Scientists don’t yet know whether TDP-43 is involved in causing ALS, but disrupting the buildup may still offer a way to treat symptoms. Donnelly and his collaborators have started a company called Confluence Therapeutics to develop synthetic nucleic acids that bind with the protein to prevent the abnormal phase separation or break up aggregates.

Enthusiasm about biomolecular condensates’ potential has been building. Pitt’s School of Medicine recently awarded its highest honor, the Dickson Prize, to Clifford Brangwynne, a Princeton University bioengineer whose work launched the field.

Thanks in part to his background in materials science, Brangwynne recognized that phase separation—a well-established process in nonliving matter—could also happen in cells. The idea didn’t catch on right away.

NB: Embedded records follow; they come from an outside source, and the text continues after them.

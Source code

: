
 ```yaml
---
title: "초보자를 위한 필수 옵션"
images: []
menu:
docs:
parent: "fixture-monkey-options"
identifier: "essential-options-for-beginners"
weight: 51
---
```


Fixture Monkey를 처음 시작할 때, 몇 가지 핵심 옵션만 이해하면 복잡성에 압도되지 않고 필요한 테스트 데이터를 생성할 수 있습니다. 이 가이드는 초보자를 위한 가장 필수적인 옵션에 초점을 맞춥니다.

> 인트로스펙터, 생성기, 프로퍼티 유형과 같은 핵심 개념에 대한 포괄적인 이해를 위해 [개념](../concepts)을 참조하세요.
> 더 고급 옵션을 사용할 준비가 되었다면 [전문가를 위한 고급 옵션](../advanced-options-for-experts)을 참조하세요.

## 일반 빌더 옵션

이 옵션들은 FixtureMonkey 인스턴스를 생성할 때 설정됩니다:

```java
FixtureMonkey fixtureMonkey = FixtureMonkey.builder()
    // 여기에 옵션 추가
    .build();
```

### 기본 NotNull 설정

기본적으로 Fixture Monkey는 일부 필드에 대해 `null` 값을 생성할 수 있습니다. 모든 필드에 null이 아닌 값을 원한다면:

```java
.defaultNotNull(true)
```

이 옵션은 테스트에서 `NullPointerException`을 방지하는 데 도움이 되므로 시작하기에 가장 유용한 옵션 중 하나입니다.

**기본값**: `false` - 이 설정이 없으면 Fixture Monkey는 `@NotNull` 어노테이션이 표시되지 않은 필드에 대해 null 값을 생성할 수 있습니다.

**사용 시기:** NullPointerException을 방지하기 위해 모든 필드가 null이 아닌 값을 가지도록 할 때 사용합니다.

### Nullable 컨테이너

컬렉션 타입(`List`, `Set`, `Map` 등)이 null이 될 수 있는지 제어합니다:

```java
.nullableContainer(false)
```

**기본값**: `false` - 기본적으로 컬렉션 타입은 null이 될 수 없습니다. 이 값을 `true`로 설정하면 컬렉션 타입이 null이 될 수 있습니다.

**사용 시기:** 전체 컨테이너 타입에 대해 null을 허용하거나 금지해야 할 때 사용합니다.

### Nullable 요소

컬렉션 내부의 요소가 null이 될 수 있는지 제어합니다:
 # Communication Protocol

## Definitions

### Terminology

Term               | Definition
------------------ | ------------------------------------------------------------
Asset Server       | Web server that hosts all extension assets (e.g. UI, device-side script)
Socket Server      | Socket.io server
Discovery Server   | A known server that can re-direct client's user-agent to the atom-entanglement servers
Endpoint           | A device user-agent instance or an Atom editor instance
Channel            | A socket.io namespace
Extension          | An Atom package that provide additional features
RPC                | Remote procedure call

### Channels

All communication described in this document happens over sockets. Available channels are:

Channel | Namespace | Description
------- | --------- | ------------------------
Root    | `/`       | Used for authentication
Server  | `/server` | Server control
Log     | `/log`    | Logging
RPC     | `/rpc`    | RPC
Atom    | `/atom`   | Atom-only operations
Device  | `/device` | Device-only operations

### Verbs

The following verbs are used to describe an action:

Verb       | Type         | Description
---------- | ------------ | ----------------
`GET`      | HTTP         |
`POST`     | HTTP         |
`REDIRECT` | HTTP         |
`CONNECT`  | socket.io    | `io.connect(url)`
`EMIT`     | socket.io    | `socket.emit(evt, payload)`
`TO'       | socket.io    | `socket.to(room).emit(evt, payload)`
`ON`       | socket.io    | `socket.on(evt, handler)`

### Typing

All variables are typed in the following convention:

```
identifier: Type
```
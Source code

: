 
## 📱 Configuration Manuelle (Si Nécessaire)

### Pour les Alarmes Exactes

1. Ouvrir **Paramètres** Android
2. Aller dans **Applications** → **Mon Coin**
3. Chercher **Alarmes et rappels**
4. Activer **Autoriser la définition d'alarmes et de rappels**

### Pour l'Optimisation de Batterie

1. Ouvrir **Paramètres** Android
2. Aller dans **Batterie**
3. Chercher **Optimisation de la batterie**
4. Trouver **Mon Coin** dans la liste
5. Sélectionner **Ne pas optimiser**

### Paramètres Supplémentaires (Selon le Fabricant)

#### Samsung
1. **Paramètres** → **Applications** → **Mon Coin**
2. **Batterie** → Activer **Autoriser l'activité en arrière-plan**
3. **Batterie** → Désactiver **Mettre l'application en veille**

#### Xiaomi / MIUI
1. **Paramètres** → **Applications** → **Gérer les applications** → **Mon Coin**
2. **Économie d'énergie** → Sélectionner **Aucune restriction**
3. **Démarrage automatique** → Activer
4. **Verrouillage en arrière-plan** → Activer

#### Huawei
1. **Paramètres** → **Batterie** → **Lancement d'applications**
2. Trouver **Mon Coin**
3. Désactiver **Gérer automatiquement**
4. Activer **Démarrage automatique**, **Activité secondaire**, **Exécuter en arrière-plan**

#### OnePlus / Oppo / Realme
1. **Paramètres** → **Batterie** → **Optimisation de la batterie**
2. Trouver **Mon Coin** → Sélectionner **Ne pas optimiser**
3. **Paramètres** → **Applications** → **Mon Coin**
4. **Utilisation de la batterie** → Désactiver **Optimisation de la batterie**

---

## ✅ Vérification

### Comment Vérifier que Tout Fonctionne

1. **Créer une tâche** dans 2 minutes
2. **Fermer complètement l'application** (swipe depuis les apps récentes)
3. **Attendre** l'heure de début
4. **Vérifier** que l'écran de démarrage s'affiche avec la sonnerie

Carlos Camacho, a PhD associate professor of computational and systems biology, says his background in physics initially made him skeptical that liquid-liquid phase separation was relevant in biology. But after learning more and conducting experiments of his own, he became intrigued by the ways that condensates may allow disordered proteins to regulate the signals that cells send to coordinate function.

Some scientists still aren’t convinced. But in a study published in 2022 in the journal Cell, kidney researchers from Pitt and Carnegie Mellon University made one of the first clear links between condensates and cell function—and solved a longstanding mystery.

High levels of stressors, like salt or sugar, can cause a cell’s volume to decrease. Scientists long believed the cells regained their volume by somehow sensing crowding within the cell. Further research suggested an enzyme called with-no-lysine kinases, or “WNKs,” reversed cell shrinkage, but how remained unclear.

That changed after some unexpected observations made in 2016 under a microscope by Cary Boyd-Shiwarski, an MD, PhD and assistant professor of medicine in the Division of Renal-Electrolyte, and Daniel Shiwarski, a PhD assistant professor of bioengineering and medicine who was at the time a Carnegie Mellon postdoc. (The Shiwarskis are married.)

When they added a salt solution to a sample of cells, causing them to shrink, fluorescently tagged WNKs condensed into droplets, along with the molecules that activate the cells’ salt transporters. The phase separation allowed the cell to import both ions and water, quickly restoring the cell’s volume.

Arohan R. Subramanya, senior author on the study, is now eager to tie their findings back to the kidney. When potassium levels are low in the blood, WNK-dependent condensates (which the researchers call WNK bodies) form in the kidney tubule.  “All of our evidence to date indicates that WNK bodies are important for controlling salt transport, potassium balance and blood pressure,” says Subramanya, an MD associate professor of medicine.

Camacho, Donnelly and Subramanya are all part of Pitt’s Center for Protein Conformational Diseases. There, collaborations are brewing to find even more ways that condensates are involved in diseases that involve irregular protein formations.

Says Boyd-Shiwarski, “There’s a lot of potential for this to be involved in more reactions and processes within the cell than we can even fathom at this point.”